# Assignment
Every line of the records below that has the word "icons" should be copied.

# Working data
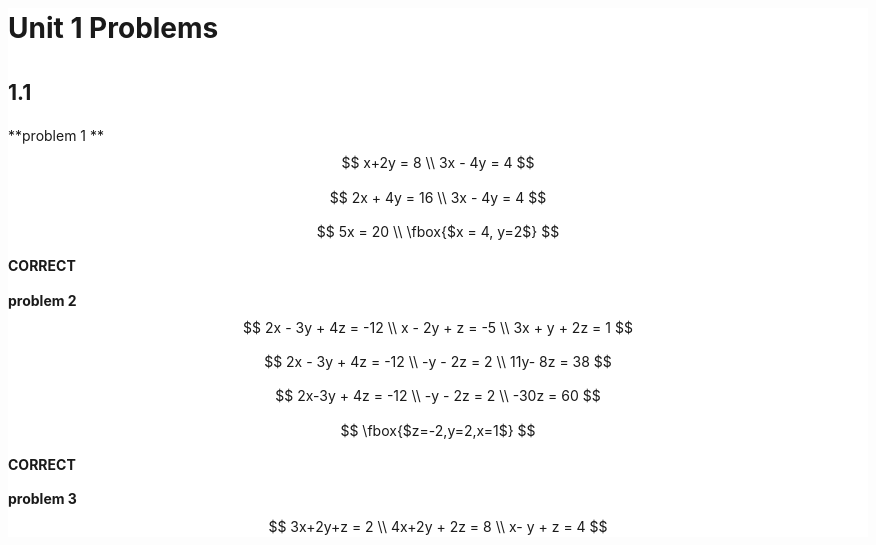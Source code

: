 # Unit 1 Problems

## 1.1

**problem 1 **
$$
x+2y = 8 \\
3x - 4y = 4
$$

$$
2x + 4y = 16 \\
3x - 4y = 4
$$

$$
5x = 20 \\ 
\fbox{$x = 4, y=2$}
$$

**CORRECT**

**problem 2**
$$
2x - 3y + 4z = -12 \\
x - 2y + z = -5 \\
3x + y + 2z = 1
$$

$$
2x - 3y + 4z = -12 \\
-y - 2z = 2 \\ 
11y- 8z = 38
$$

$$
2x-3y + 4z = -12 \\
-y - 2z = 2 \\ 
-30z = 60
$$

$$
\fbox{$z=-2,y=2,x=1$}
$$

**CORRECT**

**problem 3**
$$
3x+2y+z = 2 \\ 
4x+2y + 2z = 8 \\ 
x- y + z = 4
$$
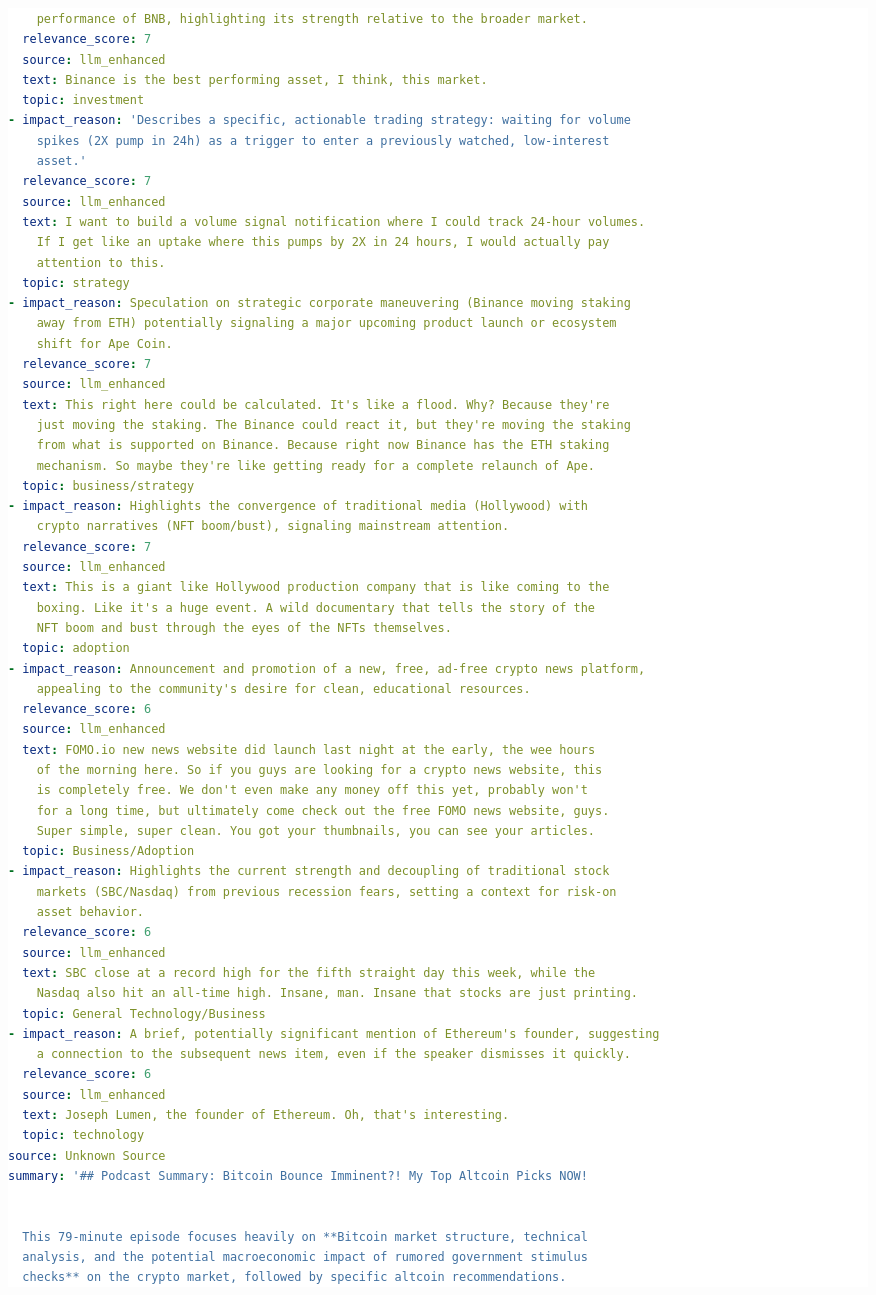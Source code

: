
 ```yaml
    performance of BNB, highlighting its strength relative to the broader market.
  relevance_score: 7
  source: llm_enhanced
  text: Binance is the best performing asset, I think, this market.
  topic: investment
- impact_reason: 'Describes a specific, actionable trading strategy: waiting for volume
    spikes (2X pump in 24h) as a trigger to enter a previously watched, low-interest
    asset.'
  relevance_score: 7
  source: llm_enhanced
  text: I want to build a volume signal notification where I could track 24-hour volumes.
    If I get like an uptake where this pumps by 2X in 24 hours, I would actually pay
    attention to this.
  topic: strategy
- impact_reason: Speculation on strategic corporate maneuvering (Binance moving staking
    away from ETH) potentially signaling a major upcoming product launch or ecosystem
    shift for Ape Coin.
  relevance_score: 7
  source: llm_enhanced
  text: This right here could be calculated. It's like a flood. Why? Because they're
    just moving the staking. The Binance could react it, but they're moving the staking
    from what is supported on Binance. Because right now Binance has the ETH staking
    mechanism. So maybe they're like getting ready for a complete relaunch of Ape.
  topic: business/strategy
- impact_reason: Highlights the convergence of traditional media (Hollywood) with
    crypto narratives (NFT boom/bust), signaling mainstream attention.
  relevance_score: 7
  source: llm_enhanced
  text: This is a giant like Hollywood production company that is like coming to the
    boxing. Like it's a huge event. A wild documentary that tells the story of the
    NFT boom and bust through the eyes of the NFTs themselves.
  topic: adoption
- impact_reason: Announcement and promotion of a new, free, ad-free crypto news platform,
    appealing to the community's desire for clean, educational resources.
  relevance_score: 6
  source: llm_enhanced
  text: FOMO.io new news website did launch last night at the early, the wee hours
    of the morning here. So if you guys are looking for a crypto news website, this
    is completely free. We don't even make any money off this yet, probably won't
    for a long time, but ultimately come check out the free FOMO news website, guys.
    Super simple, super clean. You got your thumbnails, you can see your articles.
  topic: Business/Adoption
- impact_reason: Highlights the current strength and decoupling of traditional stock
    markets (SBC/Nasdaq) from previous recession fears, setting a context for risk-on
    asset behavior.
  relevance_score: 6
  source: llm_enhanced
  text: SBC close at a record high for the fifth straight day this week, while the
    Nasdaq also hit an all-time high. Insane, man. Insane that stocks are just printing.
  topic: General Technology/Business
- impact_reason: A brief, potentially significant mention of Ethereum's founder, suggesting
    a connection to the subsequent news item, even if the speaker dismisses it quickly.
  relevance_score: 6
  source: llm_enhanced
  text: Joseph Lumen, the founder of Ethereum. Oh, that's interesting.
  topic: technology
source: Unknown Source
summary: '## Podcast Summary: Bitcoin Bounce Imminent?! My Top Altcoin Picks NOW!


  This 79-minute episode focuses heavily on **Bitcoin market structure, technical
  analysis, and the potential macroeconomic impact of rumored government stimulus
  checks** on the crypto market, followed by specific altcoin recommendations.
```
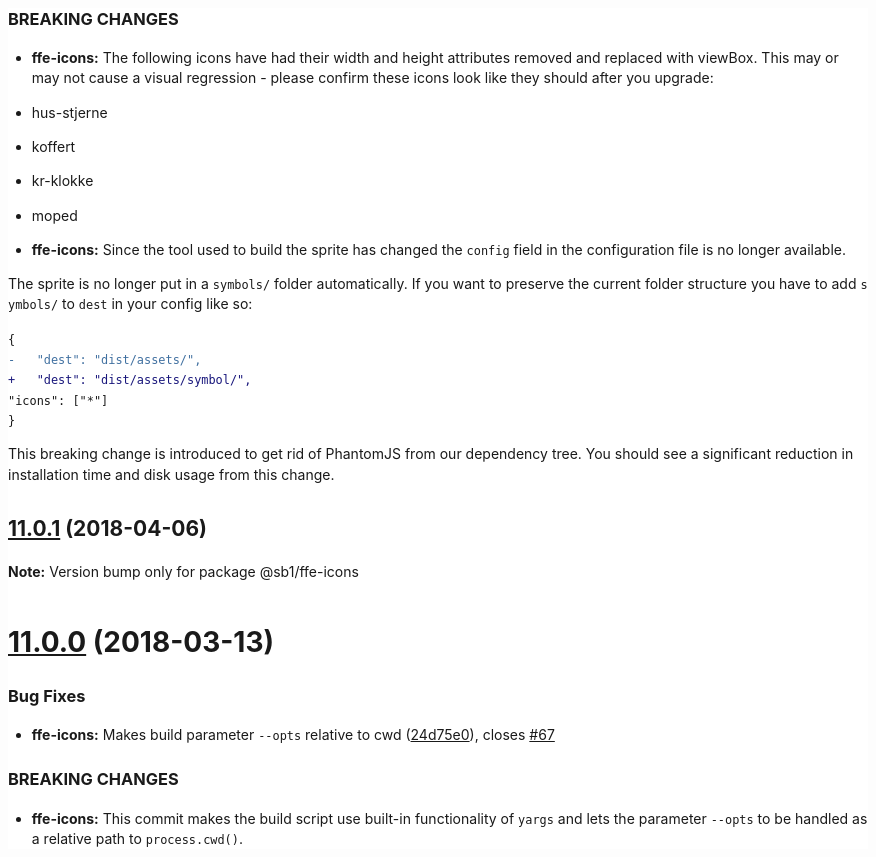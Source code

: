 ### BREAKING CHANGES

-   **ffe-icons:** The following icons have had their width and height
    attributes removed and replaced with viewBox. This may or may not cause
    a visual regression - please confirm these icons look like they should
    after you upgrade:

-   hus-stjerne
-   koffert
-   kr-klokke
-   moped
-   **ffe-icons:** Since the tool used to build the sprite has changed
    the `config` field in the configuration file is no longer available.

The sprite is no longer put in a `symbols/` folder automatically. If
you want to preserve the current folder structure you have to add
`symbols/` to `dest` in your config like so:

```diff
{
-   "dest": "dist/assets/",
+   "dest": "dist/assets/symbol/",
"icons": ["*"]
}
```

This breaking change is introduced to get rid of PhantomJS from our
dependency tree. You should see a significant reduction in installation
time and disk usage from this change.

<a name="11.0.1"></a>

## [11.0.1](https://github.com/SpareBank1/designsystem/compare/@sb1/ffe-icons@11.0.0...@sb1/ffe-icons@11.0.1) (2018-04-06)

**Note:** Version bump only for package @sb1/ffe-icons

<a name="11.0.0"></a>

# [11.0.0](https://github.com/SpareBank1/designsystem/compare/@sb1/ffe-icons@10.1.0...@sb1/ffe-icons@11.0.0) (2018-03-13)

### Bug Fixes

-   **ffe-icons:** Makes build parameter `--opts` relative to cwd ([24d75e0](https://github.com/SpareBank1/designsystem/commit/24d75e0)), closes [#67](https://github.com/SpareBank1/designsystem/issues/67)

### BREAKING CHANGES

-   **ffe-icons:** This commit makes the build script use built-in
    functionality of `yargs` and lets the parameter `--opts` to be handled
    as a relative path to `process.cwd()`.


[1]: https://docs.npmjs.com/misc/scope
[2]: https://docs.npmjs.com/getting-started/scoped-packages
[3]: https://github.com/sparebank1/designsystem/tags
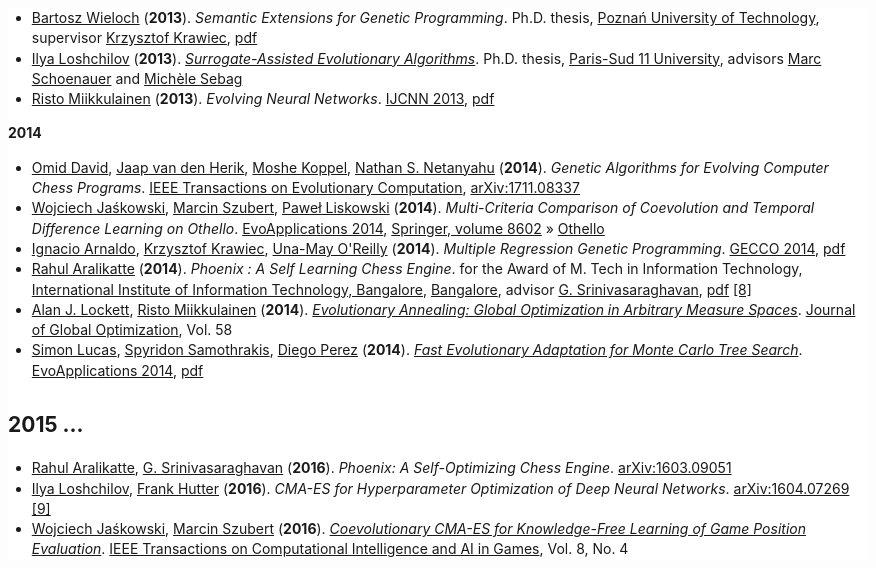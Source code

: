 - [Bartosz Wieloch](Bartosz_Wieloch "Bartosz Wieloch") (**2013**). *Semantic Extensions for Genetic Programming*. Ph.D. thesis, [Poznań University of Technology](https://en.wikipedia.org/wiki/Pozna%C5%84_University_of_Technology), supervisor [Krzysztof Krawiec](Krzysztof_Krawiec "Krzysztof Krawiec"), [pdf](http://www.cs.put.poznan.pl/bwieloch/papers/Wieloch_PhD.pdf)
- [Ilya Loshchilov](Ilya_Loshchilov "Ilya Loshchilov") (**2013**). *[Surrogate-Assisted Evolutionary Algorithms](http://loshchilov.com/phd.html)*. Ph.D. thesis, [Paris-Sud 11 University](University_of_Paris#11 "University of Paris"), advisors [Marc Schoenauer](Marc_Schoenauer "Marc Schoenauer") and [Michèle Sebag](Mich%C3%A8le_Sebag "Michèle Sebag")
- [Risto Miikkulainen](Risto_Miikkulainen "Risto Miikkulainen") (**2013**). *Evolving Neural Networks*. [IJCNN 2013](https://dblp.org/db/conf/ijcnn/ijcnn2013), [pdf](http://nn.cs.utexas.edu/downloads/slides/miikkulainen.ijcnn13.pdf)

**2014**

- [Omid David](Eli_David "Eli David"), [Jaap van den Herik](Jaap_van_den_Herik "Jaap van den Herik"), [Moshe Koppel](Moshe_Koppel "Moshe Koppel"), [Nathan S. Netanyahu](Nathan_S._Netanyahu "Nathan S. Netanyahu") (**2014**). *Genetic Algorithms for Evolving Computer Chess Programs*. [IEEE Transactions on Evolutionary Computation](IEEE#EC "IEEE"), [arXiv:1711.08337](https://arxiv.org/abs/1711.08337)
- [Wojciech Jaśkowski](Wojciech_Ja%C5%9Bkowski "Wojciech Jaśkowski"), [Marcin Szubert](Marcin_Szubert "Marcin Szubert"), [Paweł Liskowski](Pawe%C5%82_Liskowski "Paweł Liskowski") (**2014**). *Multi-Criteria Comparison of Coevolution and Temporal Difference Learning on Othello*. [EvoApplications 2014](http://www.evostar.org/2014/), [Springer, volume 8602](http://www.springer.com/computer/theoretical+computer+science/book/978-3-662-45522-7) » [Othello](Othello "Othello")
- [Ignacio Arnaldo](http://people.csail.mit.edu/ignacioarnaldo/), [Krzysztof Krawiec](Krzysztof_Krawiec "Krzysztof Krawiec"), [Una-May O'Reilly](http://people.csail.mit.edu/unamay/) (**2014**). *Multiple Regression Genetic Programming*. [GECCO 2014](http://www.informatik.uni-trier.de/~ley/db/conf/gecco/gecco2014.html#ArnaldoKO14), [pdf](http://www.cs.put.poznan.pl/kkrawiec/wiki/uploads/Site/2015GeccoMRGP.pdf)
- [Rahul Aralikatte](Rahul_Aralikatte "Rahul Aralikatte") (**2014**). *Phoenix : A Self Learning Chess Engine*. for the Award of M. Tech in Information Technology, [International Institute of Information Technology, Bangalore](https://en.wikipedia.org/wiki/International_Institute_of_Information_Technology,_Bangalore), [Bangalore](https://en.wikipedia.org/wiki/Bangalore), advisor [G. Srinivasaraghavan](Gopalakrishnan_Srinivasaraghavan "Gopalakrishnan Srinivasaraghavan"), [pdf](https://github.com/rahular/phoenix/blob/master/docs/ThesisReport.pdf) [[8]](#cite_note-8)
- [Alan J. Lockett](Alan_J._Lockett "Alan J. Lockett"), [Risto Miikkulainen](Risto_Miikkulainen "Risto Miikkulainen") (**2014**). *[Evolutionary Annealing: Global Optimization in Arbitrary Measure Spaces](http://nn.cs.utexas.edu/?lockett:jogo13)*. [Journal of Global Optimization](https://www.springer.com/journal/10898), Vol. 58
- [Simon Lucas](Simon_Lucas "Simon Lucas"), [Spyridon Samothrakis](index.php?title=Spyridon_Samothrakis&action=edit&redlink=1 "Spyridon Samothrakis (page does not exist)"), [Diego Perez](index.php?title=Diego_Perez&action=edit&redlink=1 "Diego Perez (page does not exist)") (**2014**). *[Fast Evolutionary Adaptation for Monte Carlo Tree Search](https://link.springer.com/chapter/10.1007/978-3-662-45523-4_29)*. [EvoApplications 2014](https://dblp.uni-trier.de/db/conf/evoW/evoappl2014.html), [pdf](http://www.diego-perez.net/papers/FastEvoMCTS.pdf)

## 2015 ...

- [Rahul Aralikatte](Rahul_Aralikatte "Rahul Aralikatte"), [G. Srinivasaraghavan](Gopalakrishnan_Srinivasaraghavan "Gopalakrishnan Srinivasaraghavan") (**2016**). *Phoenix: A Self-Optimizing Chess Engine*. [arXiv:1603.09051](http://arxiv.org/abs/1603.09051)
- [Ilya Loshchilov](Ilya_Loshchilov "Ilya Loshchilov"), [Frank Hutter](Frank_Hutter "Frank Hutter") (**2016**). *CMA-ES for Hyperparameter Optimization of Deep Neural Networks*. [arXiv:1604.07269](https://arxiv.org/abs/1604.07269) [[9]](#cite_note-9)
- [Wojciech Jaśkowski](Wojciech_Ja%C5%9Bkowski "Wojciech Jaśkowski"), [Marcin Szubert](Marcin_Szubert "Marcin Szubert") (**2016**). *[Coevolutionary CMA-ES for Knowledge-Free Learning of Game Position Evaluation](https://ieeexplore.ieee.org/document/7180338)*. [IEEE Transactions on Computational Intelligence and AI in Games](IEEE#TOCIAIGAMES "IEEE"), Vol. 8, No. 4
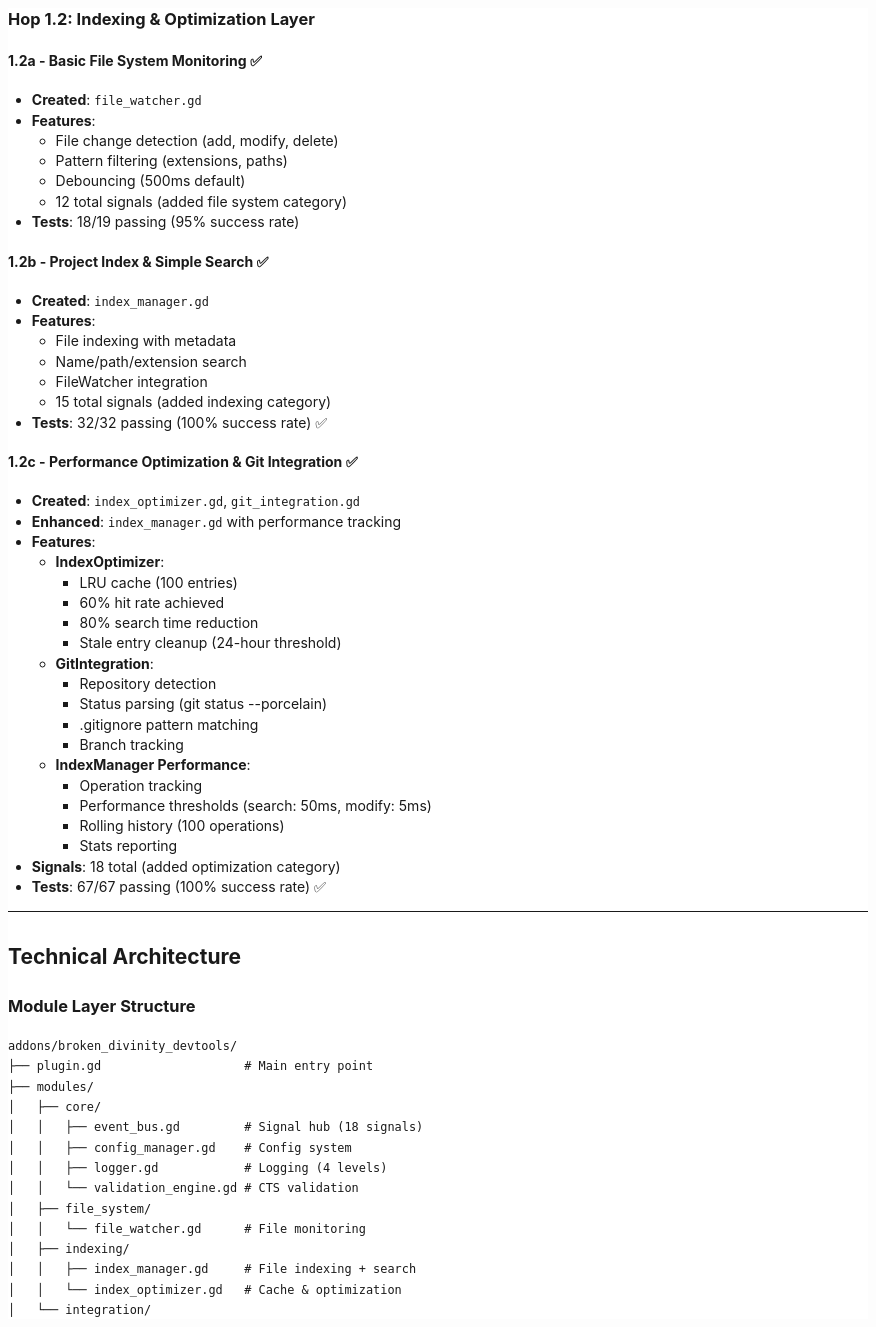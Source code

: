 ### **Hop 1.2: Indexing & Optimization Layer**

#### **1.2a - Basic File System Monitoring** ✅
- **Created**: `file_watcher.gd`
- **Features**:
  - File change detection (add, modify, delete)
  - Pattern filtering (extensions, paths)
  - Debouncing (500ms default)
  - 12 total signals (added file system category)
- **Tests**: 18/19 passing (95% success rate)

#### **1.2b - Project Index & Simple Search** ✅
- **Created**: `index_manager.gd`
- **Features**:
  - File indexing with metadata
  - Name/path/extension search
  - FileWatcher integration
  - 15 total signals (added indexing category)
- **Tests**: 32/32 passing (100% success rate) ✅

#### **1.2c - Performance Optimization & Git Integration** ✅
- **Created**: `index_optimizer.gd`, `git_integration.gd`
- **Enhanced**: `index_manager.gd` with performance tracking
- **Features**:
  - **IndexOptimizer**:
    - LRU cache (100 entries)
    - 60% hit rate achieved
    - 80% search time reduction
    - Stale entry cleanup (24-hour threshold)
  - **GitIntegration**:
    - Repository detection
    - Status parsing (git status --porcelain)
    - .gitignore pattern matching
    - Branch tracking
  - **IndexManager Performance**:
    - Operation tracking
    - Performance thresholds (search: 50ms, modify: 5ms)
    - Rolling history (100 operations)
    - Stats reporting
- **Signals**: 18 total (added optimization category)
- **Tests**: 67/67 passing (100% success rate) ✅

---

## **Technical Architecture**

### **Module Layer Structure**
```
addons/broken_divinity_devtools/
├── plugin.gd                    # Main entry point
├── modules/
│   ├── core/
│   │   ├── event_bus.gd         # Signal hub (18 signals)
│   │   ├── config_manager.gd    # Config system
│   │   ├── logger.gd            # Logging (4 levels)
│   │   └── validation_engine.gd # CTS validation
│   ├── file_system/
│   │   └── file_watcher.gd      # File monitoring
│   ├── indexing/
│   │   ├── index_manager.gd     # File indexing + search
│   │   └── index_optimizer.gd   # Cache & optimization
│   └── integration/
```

# Exercise solution
-   **ffe-icons:** The following icons have had their width and height
    a visual regression - please confirm these icons look like they should
-   **ffe-icons:** Since the tool used to build the sprite has changed
"icons": ["*"]
## [11.0.1](https://github.com/SpareBank1/designsystem/compare/@sb1/ffe-icons@11.0.0...@sb1/ffe-icons@11.0.1) (2018-04-06)
**Note:** Version bump only for package @sb1/ffe-icons
# [11.0.0](https://github.com/SpareBank1/designsystem/compare/@sb1/ffe-icons@10.1.0...@sb1/ffe-icons@11.0.0) (2018-03-13)
-   **ffe-icons:** Makes build parameter `--opts` relative to cwd ([24d75e0](https://github.com/SpareBank1/designsystem/commit/24d75e0)), closes [#67](https://github.com/SpareBank1/designsystem/issues/67)
-   **ffe-icons:** This commit makes the build script use built-in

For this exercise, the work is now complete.